• WHAT THE TASK ASKS:
Search each line below for the word "dist" and list those that contain it.

------------------------------------

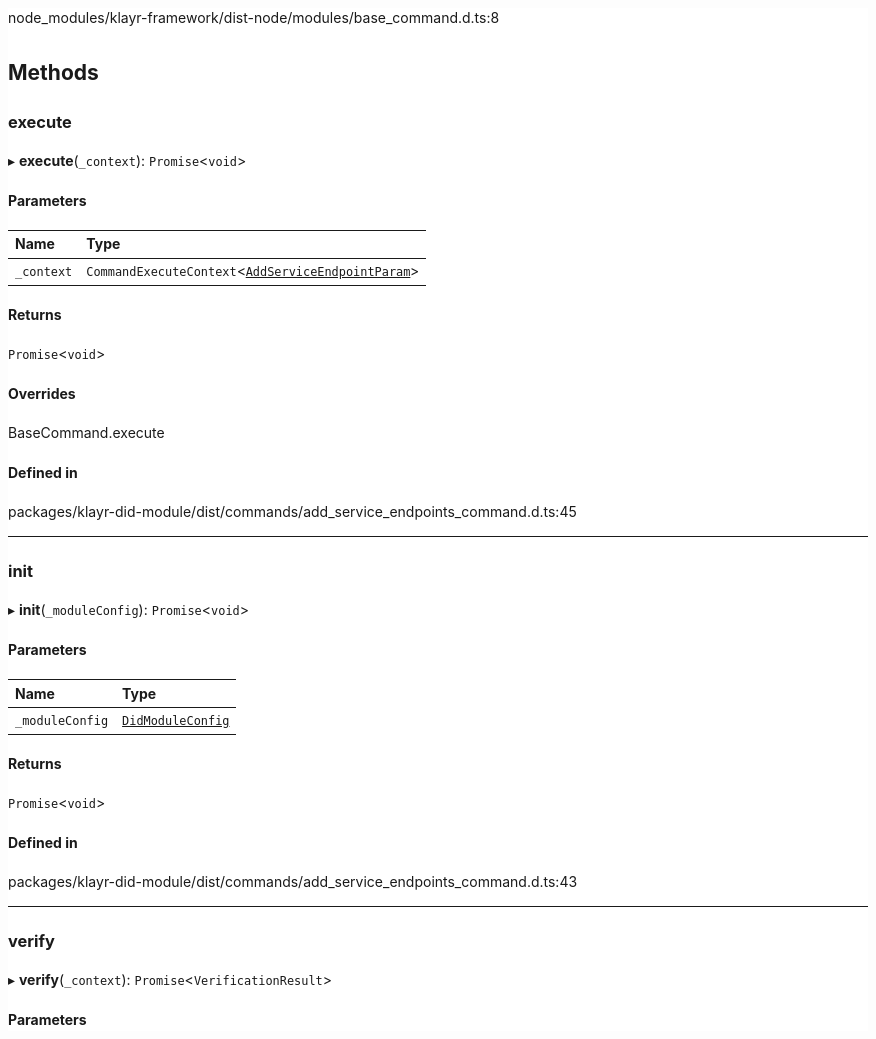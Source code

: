 node_modules/klayr-framework/dist-node/modules/base_command.d.ts:8

## Methods

### execute

▸ **execute**(`_context`): `Promise`<`void`\>

#### Parameters

| Name       | Type                                                                                                |
| :--------- | :-------------------------------------------------------------------------------------------------- |
| `_context` | `CommandExecuteContext`<[`AddServiceEndpointParam`](../interfaces/did.AddServiceEndpointParam.md)\> |

#### Returns

`Promise`<`void`\>

#### Overrides

BaseCommand.execute

#### Defined in

packages/klayr-did-module/dist/commands/add_service_endpoints_command.d.ts:45

---

### init

▸ **init**(`_moduleConfig`): `Promise`<`void`\>

#### Parameters

| Name            | Type                                                      |
| :-------------- | :-------------------------------------------------------- |
| `_moduleConfig` | [`DidModuleConfig`](../interfaces/did.DidModuleConfig.md) |

#### Returns

`Promise`<`void`\>

#### Defined in

packages/klayr-did-module/dist/commands/add_service_endpoints_command.d.ts:43

---

### verify

▸ **verify**(`_context`): `Promise`<`VerificationResult`\>

#### Parameters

------------------------------------

• SOLUTION BELOW:
: node_modules/klayr-framework/dist-node/modules/base_command.d.ts:8
packages/klayr-did-module/dist/commands/add_service_endpoints_command.d.ts:45
packages/klayr-did-module/dist/commands/add_service_endpoints_command.d.ts:43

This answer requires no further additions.